Stored data entries:

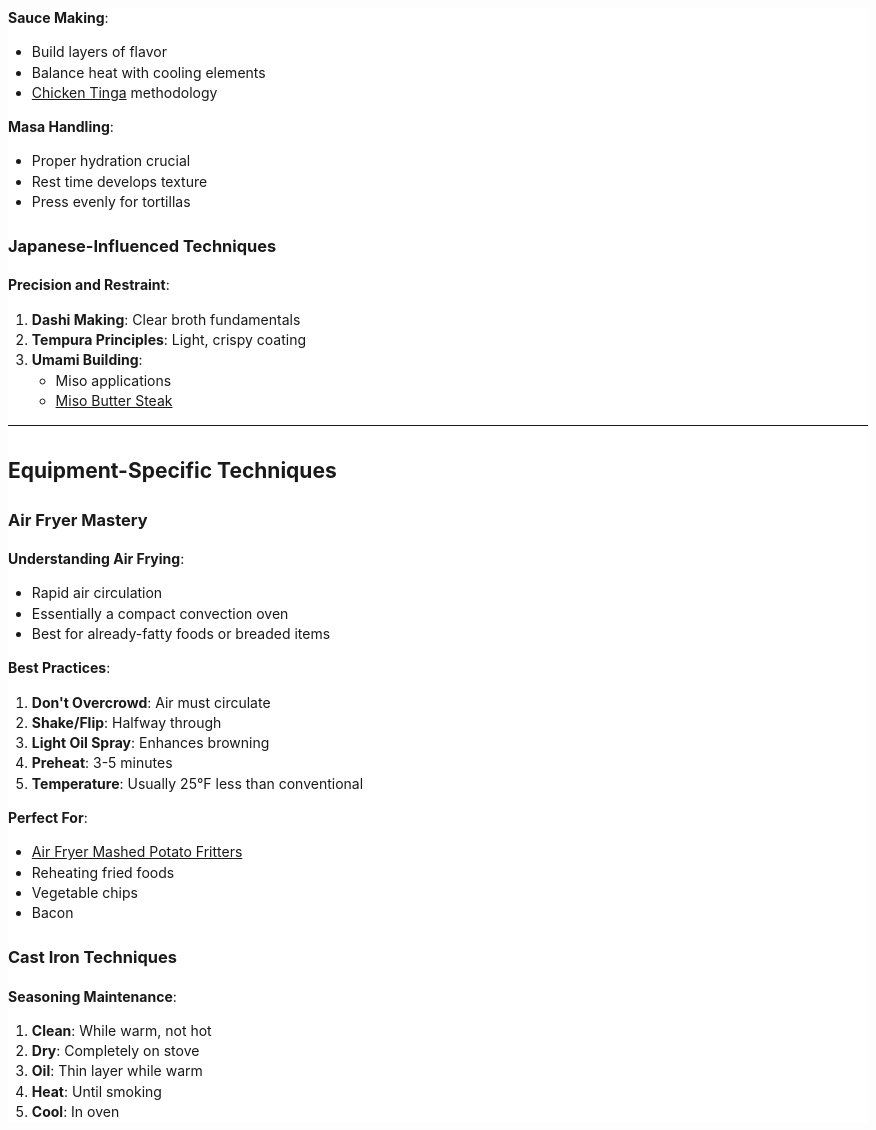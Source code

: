 **Sauce Making**:
- Build layers of flavor
- Balance heat with cooling elements
- [Chicken Tinga](recipes/mains/chicken-tinga.md) methodology

**Masa Handling**:
- Proper hydration crucial
- Rest time develops texture
- Press evenly for tortillas

### Japanese-Influenced Techniques

**Precision and Restraint**:

1. **Dashi Making**: Clear broth fundamentals
2. **Tempura Principles**: Light, crispy coating
3. **Umami Building**: 
   - Miso applications
   - [Miso Butter Steak](recipes/mains/miso-butter-steak.md)

---

## Equipment-Specific Techniques

### Air Fryer Mastery

**Understanding Air Frying**:
- Rapid air circulation
- Essentially a compact convection oven
- Best for already-fatty foods or breaded items

**Best Practices**:
1. **Don't Overcrowd**: Air must circulate
2. **Shake/Flip**: Halfway through
3. **Light Oil Spray**: Enhances browning
4. **Preheat**: 3-5 minutes
5. **Temperature**: Usually 25°F less than conventional

**Perfect For**:
- [Air Fryer Mashed Potato Fritters](recipes/sides/air-fryer-mashed-potato-fritters.md)
- Reheating fried foods
- Vegetable chips
- Bacon

### Cast Iron Techniques

**Seasoning Maintenance**:
1. **Clean**: While warm, not hot
2. **Dry**: Completely on stove
3. **Oil**: Thin layer while warm
4. **Heat**: Until smoking
5. **Cool**: In oven
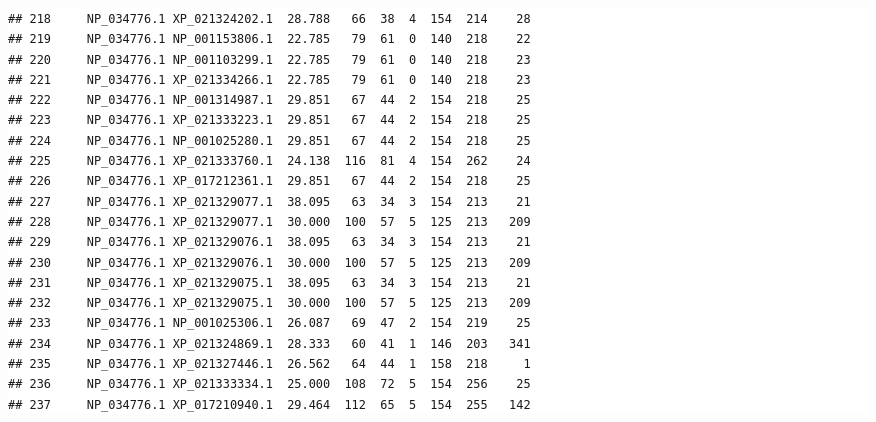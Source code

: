     ## 218     NP_034776.1 XP_021324202.1  28.788   66  38  4  154  214    28
    ## 219     NP_034776.1 NP_001153806.1  22.785   79  61  0  140  218    22
    ## 220     NP_034776.1 NP_001103299.1  22.785   79  61  0  140  218    23
    ## 221     NP_034776.1 XP_021334266.1  22.785   79  61  0  140  218    23
    ## 222     NP_034776.1 NP_001314987.1  29.851   67  44  2  154  218    25
    ## 223     NP_034776.1 XP_021333223.1  29.851   67  44  2  154  218    25
    ## 224     NP_034776.1 NP_001025280.1  29.851   67  44  2  154  218    25
    ## 225     NP_034776.1 XP_021333760.1  24.138  116  81  4  154  262    24
    ## 226     NP_034776.1 XP_017212361.1  29.851   67  44  2  154  218    25
    ## 227     NP_034776.1 XP_021329077.1  38.095   63  34  3  154  213    21
    ## 228     NP_034776.1 XP_021329077.1  30.000  100  57  5  125  213   209
    ## 229     NP_034776.1 XP_021329076.1  38.095   63  34  3  154  213    21
    ## 230     NP_034776.1 XP_021329076.1  30.000  100  57  5  125  213   209
    ## 231     NP_034776.1 XP_021329075.1  38.095   63  34  3  154  213    21
    ## 232     NP_034776.1 XP_021329075.1  30.000  100  57  5  125  213   209
    ## 233     NP_034776.1 NP_001025306.1  26.087   69  47  2  154  219    25
    ## 234     NP_034776.1 XP_021324869.1  28.333   60  41  1  146  203   341
    ## 235     NP_034776.1 XP_021327446.1  26.562   64  44  1  158  218     1
    ## 236     NP_034776.1 XP_021333334.1  25.000  108  72  5  154  256    25
    ## 237     NP_034776.1 XP_017210940.1  29.464  112  65  5  154  255   142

■ **What needs to be done**
Work through the data above and give the number of lines in which "oven" appears; add nothing else.

■ **Answer to this exercise**
2